* _INSTRUCTIONS TO FOLLOW_: What lines in the records include the string "ordinea"? Return each one.
RECORDS FOR PROCESSING: Begin
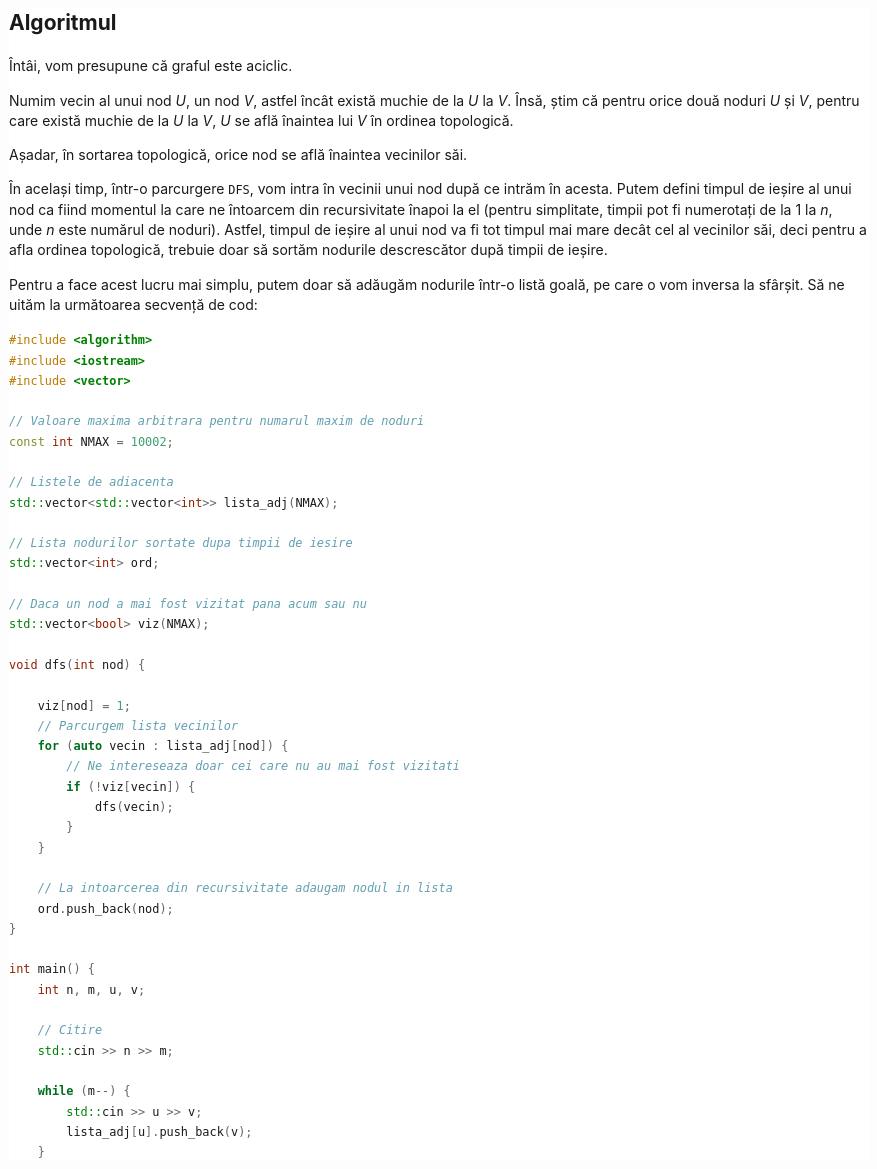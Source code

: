 ## Algoritmul

Întâi, vom presupune că graful este aciclic.

Numim vecin al unui nod $U$, un nod $V$, astfel încât există muchie de la $U$ la
$V$. Însă, știm că pentru orice două noduri $U$ și $V$, pentru care există
muchie de la $U$ la $V$, $U$ se află înaintea lui $V$ în ordinea topologică.

Așadar, în sortarea topologică, orice nod se află înaintea vecinilor săi.

În același timp, într-o parcurgere `DFS`, vom intra în vecinii unui nod după ce
intrăm în acesta. Putem defini timpul de ieșire al unui nod ca fiind momentul la
care ne întoarcem din recursivitate înapoi la el (pentru simplitate, timpii pot
fi numerotați de la $1$ la $n$, unde $n$ este numărul de noduri). Astfel, timpul
de ieșire al unui nod va fi tot timpul mai mare decât cel al vecinilor săi, deci
pentru a afla ordinea topologică, trebuie doar să sortăm nodurile descrescător
după timpii de ieșire.

Pentru a face acest lucru mai simplu, putem doar să adăugăm nodurile într-o
listă goală, pe care o vom inversa la sfârșit. Să ne uităm la următoarea
secvență de cod:

```c++
#include <algorithm>
#include <iostream>
#include <vector>

// Valoare maxima arbitrara pentru numarul maxim de noduri
const int NMAX = 10002;

// Listele de adiacenta
std::vector<std::vector<int>> lista_adj(NMAX);

// Lista nodurilor sortate dupa timpii de iesire
std::vector<int> ord;

// Daca un nod a mai fost vizitat pana acum sau nu
std::vector<bool> viz(NMAX);

void dfs(int nod) {

    viz[nod] = 1;
    // Parcurgem lista vecinilor
    for (auto vecin : lista_adj[nod]) {
        // Ne intereseaza doar cei care nu au mai fost vizitati
        if (!viz[vecin]) {
            dfs(vecin);
        }
    }

    // La intoarcerea din recursivitate adaugam nodul in lista
    ord.push_back(nod);
}

int main() {
    int n, m, u, v;
    
    // Citire
    std::cin >> n >> m;
    
    while (m--) {
        std::cin >> u >> v;
        lista_adj[u].push_back(v);
    }

```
RECORDS FOR PROCESSING: End
* _SOLUTION FOR THIS PROBLEM_:
muchie de la $U$ la $V$, $U$ se află înaintea lui $V$ în ordinea topologică.
pentru a afla ordinea topologică, trebuie doar să sortăm nodurile descrescător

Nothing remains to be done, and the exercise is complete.